Director Compensation
Nonemployee directors of the Company receive compensation of $2,500
for each meeting of the Board of Directors attended and an additional $500
for each committee meeting attended, plus reimbursement for expenses
incurred in connection with attendance at Board of Directors meetings.
During 1998, payments, excluding expense reimbursements, were $13,000 to
Mr. Bisbee, $12,000 to Mr. Herman, $13,000 to Mr. McDonnell, and $10,500 to
Mr. Danforth.
Executive Compensation
The Compensation Committee of the Board of Directors (the
"Compensation Committee") is composed of the individuals listed below. All
of the members of the Compensation Committee are outside directors. The
Compensation Committee reviews and approves the Company's compensation
policies and practices, establishes compensation for directors and Mr.
Patterson, reviews and approves the compensation of the other executive
officers of the Company, and approves major changes in the Company's
benefit plans.
The compensation policies of the Company have been designed to enable
the Company to attract, motivate and retain experienced and qualified
executives. The Company seeks to provide competitive salaries based upon
individual performance, together with quarterly cash bonuses awarded for
the achievement of goals established by the Compensation Committee. In
addition, it has been the policy of the Company to grant stock options to
executives upon their commencement of employment with the Company or their
becoming such executive officers in an effort to strengthen the mutuality
of interests between such executives and the Company's shareholders.
Annual Compensation
Total annual cash compensation for executive officers of the Company
consists of base salary and a potential annual cash bonus (in some
instances payable by the award of restricted stock of the Company) based
upon incentive plans adopted each year by
<PAGE> 8
the Compensation Committee.
Total annual cash compensation varies each year based on changes in base
salary and in the cash bonus. The incentive plans for executive officers
other than Mr. Patterson consists of various objective goals, both related
to areas for which such executive officer has responsibility and for
company wide performance. Attainment of each goal is objective, but the
amount of the bonus is also affected, in some instances, by a subjective
analysis of the executive's overall performance. For Mr. Patterson the
sole goal during the 1998 plan year consisted of earnings per share.

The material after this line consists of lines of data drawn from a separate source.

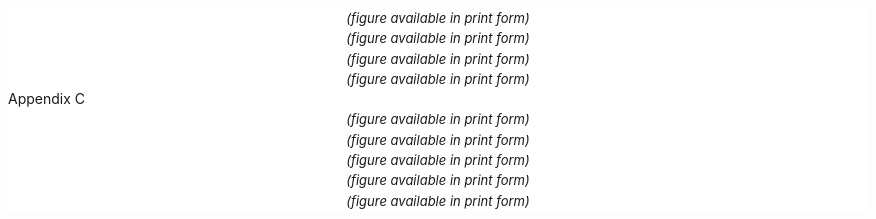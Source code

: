 </font>
</i>
</center>
<center>
<i>
<font size="-1">
(figure available in print form)
</font>
</i>
</center>
<center>
<i>
<font size="-1">
(figure available in print form)
</font>
</i>
</center>
<center>
<i>
<font size="-1">
(figure available in print form)
</font>
</i>
</center>
<center>
<i>
<font size="-1">
(figure available in print form)
</font>
</i>
</center>
Appendix C
<center>
<i>
<font size="-1">
(figure available in print form)
</font>
</i>
</center>
<center>
<i>
<font size="-1">
(figure available in print form)
</font>
</i>
</center>
<center>
<i>
<font size="-1">
(figure available in print form)
</font>
</i>
</center>
<center>
<i>
<font size="-1">
(figure available in print form)
</font>
</i>
</center>
<center>
<i>
<font size="-1">
(figure available in print form)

Attainment by Mr. Patterson of this goal is done on an objective basis
without any subjective analysis of his overall performance. Under the
incentive plans, each executive may earn up to a maximum amount approved by
the Compensation Committee on a subjective basis designed to create a
significant incentive in relation to such executive's salary. During 1998
the Company's executive officers, as a group, earned approximately 53
percent of the targeted incentives available.
The salary of each executive officer is approved on a subjective basis
by the Compensation Committee at a level believed to be sufficient to
attract and retain qualified individuals. In making this determination,
the Compensation Committee considers the executive's performance, salary
levels at other competing businesses and the Company's performance. In
approving salaries and incentive plan payments for 1998, the Compensation
Committee considered, among other matters, the Company's performance during
1997 and the compensation levels for 1996 and 1997 of the Company's
principle competitors for which information was available, although the
Compensation Committee did not target compensation to any particular group
of these companies. The factors impacting base salary levels are not
independently assigned specific weights but are subjectively considered by
the Compensation Committee.
Mr. Patterson's compensation during the year ended January 2, 1999
consisted of $386,539 in salary and $126,564 in payments earned under the
Company's incentive plans. Mr. Patterson earned approximately 32 percent
of the targeted incentives available under the incentive plans during 1998.
In determining Mr. Patterson's salary and potential incentive plan payments
for 1998, the Compensation Committee considered, among other matters, the
Company's performance during 1997 and the compensation of the chief
executive officer for 1996 and 1997 of the Company's principle competitors
for which information was available, although the Compensation Committee
did not target his compensation to any particular group of these companies.
Long-Term Incentive Compensation
The long-term incentive compensation for executive officers consists
of awards of stock options granted under the Company's stock option plans
typically upon their commencement of employment with the Company or
promotion to executive officer and stock options granted during the
employment as executive officers. The Compensation Committee believes stock
options create an incentive for executive officers to contribute to
sustained, long-term growth in the Company's performance. The Compensation
Committee believe that stock options create a mutuality of interest between
the Company's executive officers and shareholders. Stock option grants
provide the right to purchase shares of Common Stock at a specified
exercise price. All stock options issued to executive officers to date
have exercisable prices equal to or greater than the fair market value of
the Common Stock on the date of the grant of the stock option.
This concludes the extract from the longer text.